_TASK BRIEF_.
Within the records below, find each line that holds the string "Setup", then copy it.

_DATA RECORDS_.
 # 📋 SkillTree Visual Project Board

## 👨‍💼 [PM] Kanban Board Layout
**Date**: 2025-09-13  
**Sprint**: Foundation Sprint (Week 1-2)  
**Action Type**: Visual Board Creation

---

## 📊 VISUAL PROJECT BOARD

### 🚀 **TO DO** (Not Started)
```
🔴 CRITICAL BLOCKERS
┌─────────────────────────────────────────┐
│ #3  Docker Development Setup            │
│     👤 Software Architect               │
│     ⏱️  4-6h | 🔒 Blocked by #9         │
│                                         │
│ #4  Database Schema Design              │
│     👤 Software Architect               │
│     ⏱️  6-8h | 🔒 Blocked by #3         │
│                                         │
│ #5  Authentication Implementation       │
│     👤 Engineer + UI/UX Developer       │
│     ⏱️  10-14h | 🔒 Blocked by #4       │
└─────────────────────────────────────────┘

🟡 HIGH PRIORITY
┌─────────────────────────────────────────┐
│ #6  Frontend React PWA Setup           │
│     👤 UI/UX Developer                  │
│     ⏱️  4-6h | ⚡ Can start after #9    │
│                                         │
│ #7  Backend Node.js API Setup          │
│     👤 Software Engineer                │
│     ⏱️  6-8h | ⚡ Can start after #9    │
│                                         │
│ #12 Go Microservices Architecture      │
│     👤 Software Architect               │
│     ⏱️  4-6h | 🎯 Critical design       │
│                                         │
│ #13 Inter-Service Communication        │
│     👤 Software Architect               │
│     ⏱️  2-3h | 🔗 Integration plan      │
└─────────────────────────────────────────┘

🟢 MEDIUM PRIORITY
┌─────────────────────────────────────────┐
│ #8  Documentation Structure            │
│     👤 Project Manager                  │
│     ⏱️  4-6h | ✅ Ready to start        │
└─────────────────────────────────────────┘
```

_PROBLEM SOLUTION_.
│ #3  Docker Development Setup            │
│ #6  Frontend React PWA Setup           │
│ #7  Backend Node.js API Setup          │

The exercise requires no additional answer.